[EXERCISE GOAL]
The data should be duplicated exactly, with every word kept as it is.
── EXTRACTED ENTRIES ──
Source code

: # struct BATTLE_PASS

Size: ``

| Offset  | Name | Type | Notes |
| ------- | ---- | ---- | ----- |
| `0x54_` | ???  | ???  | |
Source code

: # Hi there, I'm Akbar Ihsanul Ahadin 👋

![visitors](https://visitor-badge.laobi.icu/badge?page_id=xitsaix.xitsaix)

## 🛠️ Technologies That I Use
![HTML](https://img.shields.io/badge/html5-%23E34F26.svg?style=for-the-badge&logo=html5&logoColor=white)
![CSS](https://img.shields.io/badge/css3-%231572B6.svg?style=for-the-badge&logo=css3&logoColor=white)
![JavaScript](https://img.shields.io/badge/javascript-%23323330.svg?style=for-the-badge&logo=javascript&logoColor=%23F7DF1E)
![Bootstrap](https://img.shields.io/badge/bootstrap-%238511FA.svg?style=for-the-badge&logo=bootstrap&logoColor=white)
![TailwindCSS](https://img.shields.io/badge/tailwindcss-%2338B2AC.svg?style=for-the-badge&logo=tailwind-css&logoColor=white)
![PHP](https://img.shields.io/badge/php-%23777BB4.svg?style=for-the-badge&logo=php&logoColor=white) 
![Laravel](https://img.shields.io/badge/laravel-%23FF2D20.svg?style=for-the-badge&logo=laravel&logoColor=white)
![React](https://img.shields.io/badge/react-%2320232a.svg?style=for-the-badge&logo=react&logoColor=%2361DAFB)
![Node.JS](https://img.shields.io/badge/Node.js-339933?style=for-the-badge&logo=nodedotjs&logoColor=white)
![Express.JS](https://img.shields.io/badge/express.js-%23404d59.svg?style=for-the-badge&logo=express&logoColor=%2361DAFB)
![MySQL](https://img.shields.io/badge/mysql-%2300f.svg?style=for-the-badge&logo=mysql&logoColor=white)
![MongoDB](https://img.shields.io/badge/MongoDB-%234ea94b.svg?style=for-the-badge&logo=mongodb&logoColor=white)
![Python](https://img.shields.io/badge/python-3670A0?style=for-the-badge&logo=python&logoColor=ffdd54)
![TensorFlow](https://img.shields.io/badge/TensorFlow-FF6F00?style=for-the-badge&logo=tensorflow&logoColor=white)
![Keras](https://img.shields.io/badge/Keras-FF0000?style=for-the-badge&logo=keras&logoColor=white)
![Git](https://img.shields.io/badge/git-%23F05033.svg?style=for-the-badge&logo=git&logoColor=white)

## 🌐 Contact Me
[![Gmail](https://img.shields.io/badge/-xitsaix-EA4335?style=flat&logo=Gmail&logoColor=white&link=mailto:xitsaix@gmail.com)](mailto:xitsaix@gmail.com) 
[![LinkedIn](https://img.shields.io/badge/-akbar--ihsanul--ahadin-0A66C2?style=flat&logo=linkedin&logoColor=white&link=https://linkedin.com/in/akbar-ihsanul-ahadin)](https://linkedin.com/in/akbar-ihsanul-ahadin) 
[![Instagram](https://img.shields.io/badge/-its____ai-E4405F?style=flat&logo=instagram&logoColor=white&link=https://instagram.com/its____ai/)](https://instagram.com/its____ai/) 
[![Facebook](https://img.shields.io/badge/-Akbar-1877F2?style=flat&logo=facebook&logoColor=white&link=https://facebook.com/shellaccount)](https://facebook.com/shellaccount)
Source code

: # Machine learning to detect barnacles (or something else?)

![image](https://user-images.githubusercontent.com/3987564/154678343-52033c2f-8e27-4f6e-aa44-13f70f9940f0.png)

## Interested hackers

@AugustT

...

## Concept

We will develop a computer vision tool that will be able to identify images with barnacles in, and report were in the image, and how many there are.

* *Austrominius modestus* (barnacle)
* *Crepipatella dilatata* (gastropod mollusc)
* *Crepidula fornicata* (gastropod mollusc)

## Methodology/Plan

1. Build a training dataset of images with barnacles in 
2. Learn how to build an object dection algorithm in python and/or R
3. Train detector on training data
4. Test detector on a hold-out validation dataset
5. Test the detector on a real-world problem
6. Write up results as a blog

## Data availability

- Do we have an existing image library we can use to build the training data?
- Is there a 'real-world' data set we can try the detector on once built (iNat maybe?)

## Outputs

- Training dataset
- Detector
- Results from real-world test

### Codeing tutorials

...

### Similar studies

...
───
[RESPONSE AREA]
Source code

: # struct BATTLE_PASS

Size: ``

| Offset  | Name | Type | Notes |
| ------- | ---- | ---- | ----- |
| `0x54_` | ???  | ???  | |
Source code

: # Hi there, I'm Akbar Ihsanul Ahadin 👋

![visitors](https://visitor-badge.laobi.icu/badge?page_id=xitsaix.xitsaix)

## 🛠️ Technologies That I Use
![HTML](https://img.shields.io/badge/html5-%23E34F26.svg?style=for-the-badge&logo=html5&logoColor=white)
![CSS](https://img.shields.io/badge/css3-%231572B6.svg?style=for-the-badge&logo=css3&logoColor=white)
![JavaScript](https://img.shields.io/badge/javascript-%23323330.svg?style=for-the-badge&logo=javascript&logoColor=%23F7DF1E)
![Bootstrap](https://img.shields.io/badge/bootstrap-%238511FA.svg?style=for-the-badge&logo=bootstrap&logoColor=white)
![TailwindCSS](https://img.shields.io/badge/tailwindcss-%2338B2AC.svg?style=for-the-badge&logo=tailwind-css&logoColor=white)
![PHP](https://img.shields.io/badge/php-%23777BB4.svg?style=for-the-badge&logo=php&logoColor=white) 
![Laravel](https://img.shields.io/badge/laravel-%23FF2D20.svg?style=for-the-badge&logo=laravel&logoColor=white)
![React](https://img.shields.io/badge/react-%2320232a.svg?style=for-the-badge&logo=react&logoColor=%2361DAFB)
![Node.JS](https://img.shields.io/badge/Node.js-339933?style=for-the-badge&logo=nodedotjs&logoColor=white)
![Express.JS](https://img.shields.io/badge/express.js-%23404d59.svg?style=for-the-badge&logo=express&logoColor=%2361DAFB)
![MySQL](https://img.shields.io/badge/mysql-%2300f.svg?style=for-the-badge&logo=mysql&logoColor=white)
![MongoDB](https://img.shields.io/badge/MongoDB-%234ea94b.svg?style=for-the-badge&logo=mongodb&logoColor=white)
![Python](https://img.shields.io/badge/python-3670A0?style=for-the-badge&logo=python&logoColor=ffdd54)
![TensorFlow](https://img.shields.io/badge/TensorFlow-FF6F00?style=for-the-badge&logo=tensorflow&logoColor=white)
![Keras](https://img.shields.io/badge/Keras-FF0000?style=for-the-badge&logo=keras&logoColor=white)
![Git](https://img.shields.io/badge/git-%23F05033.svg?style=for-the-badge&logo=git&logoColor=white)

## 🌐 Contact Me
[![Gmail](https://img.shields.io/badge/-xitsaix-EA4335?style=flat&logo=Gmail&logoColor=white&link=mailto:xitsaix@gmail.com)](mailto:xitsaix@gmail.com) 
[![LinkedIn](https://img.shields.io/badge/-akbar--ihsanul--ahadin-0A66C2?style=flat&logo=linkedin&logoColor=white&link=https://linkedin.com/in/akbar-ihsanul-ahadin)](https://linkedin.com/in/akbar-ihsanul-ahadin) 
[![Instagram](https://img.shields.io/badge/-its____ai-E4405F?style=flat&logo=instagram&logoColor=white&link=https://instagram.com/its____ai/)](https://instagram.com/its____ai/) 
[![Facebook](https://img.shields.io/badge/-Akbar-1877F2?style=flat&logo=facebook&logoColor=white&link=https://facebook.com/shellaccount)](https://facebook.com/shellaccount)
Source code

: # Machine learning to detect barnacles (or something else?)

![image](https://user-images.githubusercontent.com/3987564/154678343-52033c2f-8e27-4f6e-aa44-13f70f9940f0.png)

## Interested hackers

@AugustT

...

## Concept

We will develop a computer vision tool that will be able to identify images with barnacles in, and report were in the image, and how many there are.

* *Austrominius modestus* (barnacle)
* *Crepipatella dilatata* (gastropod mollusc)
* *Crepidula fornicata* (gastropod mollusc)

## Methodology/Plan

1. Build a training dataset of images with barnacles in 
2. Learn how to build an object dection algorithm in python and/or R
3. Train detector on training data
4. Test detector on a hold-out validation dataset
5. Test the detector on a real-world problem
6. Write up results as a blog

## Data availability

- Do we have an existing image library we can use to build the training data?
- Is there a 'real-world' data set we can try the detector on once built (iNat maybe?)

## Outputs

- Training dataset
- Detector
- Results from real-world test

### Codeing tutorials

...

### Similar studies

...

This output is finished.